Die jüngste Herausforderung für Neuschloß ist politischer Natur. Kurz vor den Kommunalwahlen im Jahr 2016 zeigt sich: Auf der Kandidatenliste der CDU stehen keine gültigen, auf der Liste der FDP überraschend wenig Leute. Unterm Strich treten weniger Bewerberinnen und Bewerber an, als es Mandate gibt. Folge: Die Wahl des Ortsbeirats fällt aus.
Gemeinsam mit dem Lampertheimer Stadtteil Rosengarten, der das gleiche Problem hat, reift in Neuschloß eine Idee: Bürgerschaftliches Engagement jenseits der etablierten politischen Parteien soll dem Stadtteil eine Stimme verleihen. Bürgerkammer nennen die Aktiven das Konzept, das sie gemeinsam mit dem Politikwissenschaftler Prof. Dr. Karl-Rudolf Korte entwickeln, der in Duisburg forscht und lehrt und in Worms lebt. Die Idee: 20 Frauen und Männer könnten Neuschlößer Themen in einer regelmäßigen Runde besprechen und aufarbeiten, alle anderen dabei im festgelegten Rahmen direkt mitreden.
Solche Bürgerkammern gibt es bis dahin nur projektbezogen. Dass sie nun, als Ersatz für den fehlenden Ortsbeirat, einen Stadtteil insgesamt vertreten sollen, ist – mal wieder – eine Premiere. Die etablierten Parteien und der als CDU-nah gesehene Bürgermeister Gottfried Störmer brauchen etwas Zeit, um sich mit dieser Idee anzufreunden. Laute Kritik kommt insbesondere von den Grünen, die sich seit Jahren gar nicht für den Neuschlößer Ortsbeirat interessieren.
Die Neuschlößer kämpfen wieder, schreiben engagierte Leserbriefe an die Zeitungen, führen Gespräche hinter den Kulissen. Am Ende klappt es: Es finden sich 20 Leute, die einen guten Querschnitt durch Bevölkerung und Institutionen unseres Stadtteils abbilden; die Stadtspitze erklärt sich bereit, mit der Bürgerkammer zusammenzuarbeiten. Der überwiegende Teil der Aktiven ist bislang nicht im Ortsbeirat politisch aktiv. Die Runde wählt zur Vorsitzenden die frühere Ortsvorsteherin Carola Biehal.

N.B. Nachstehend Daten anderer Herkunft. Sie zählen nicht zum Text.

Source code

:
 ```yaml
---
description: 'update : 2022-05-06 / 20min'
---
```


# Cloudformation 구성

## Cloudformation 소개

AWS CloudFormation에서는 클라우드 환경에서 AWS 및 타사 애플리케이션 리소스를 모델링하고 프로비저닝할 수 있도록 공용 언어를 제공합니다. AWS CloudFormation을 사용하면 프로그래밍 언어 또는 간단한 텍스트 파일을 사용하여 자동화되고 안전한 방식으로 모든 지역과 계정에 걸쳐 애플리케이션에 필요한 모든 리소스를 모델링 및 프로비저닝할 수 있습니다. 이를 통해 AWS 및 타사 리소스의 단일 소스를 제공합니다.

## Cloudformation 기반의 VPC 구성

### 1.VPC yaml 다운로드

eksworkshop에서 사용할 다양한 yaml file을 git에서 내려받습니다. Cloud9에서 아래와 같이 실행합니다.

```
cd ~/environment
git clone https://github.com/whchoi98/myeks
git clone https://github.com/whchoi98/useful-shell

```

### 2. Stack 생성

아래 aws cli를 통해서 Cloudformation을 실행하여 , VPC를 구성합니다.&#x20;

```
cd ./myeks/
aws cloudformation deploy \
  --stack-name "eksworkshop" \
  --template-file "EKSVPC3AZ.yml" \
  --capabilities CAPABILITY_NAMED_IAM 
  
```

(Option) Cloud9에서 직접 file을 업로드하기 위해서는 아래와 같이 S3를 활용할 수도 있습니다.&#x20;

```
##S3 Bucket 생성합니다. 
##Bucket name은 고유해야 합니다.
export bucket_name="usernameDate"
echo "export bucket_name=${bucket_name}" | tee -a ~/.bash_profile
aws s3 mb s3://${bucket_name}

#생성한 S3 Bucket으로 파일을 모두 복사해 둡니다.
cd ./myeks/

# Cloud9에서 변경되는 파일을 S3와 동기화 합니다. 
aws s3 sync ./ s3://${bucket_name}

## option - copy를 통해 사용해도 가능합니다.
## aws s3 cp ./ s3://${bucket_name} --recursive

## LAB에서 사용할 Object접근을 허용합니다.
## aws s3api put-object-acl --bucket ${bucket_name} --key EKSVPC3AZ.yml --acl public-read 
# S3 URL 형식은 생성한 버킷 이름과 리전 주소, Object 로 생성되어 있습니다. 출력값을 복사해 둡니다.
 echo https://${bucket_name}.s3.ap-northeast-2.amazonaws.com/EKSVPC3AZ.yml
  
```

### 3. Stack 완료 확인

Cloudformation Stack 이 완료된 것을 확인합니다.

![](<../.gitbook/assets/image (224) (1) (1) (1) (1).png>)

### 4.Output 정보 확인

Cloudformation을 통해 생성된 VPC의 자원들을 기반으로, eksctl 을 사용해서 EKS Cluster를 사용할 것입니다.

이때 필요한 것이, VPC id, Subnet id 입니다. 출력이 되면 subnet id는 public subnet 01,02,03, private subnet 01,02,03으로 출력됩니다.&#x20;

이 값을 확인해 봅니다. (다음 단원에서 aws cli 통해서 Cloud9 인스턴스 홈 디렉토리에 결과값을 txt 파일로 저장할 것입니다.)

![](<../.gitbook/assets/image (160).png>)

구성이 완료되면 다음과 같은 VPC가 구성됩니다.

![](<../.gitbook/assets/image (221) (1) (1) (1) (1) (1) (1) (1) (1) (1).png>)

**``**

Die Bürgerkammer verpflegt kurz darauf das anfeuernde Publikum am Ahornplatz beim Marathon-Lauf, renoviert am Tag des Ehrenamts den Spielplatz am Alten Lorscher Weg, geht die Dauerprobleme Kanalgeruch und Busverkehr an – und bereitet nicht zuletzt die 550-Jahr-Feier samt einer Festschrift vor.
Bürgerschaftliches Engagement zeigt sich an weiteren Themen. An Halloween wird Neuschloß zur Hochburg, weil sich feste, gruslige Anlaufstationen für die Kinder finden. In der Weihnachtszeit schmücken Neuschlößer Mädchen und Jungen den Tannenbaum am Ahornplatz; der Adventsmarkt schlägt den Lampertheimer Weihnachtsmarkt in Sachen Vielfalt um Längen. Oft steckt hinter diesen Aktionen Stefan Spiesberger von „Kids on Keys“, der Schule für elektronische Tasteninstrumente. Wenn es um Informationen aus dem eigenen Stadtteil geht, informiert seit einigen Jahren das ehrenamtliche Projekt Neuschloss.net im Web und in Facebook aus erster Hand.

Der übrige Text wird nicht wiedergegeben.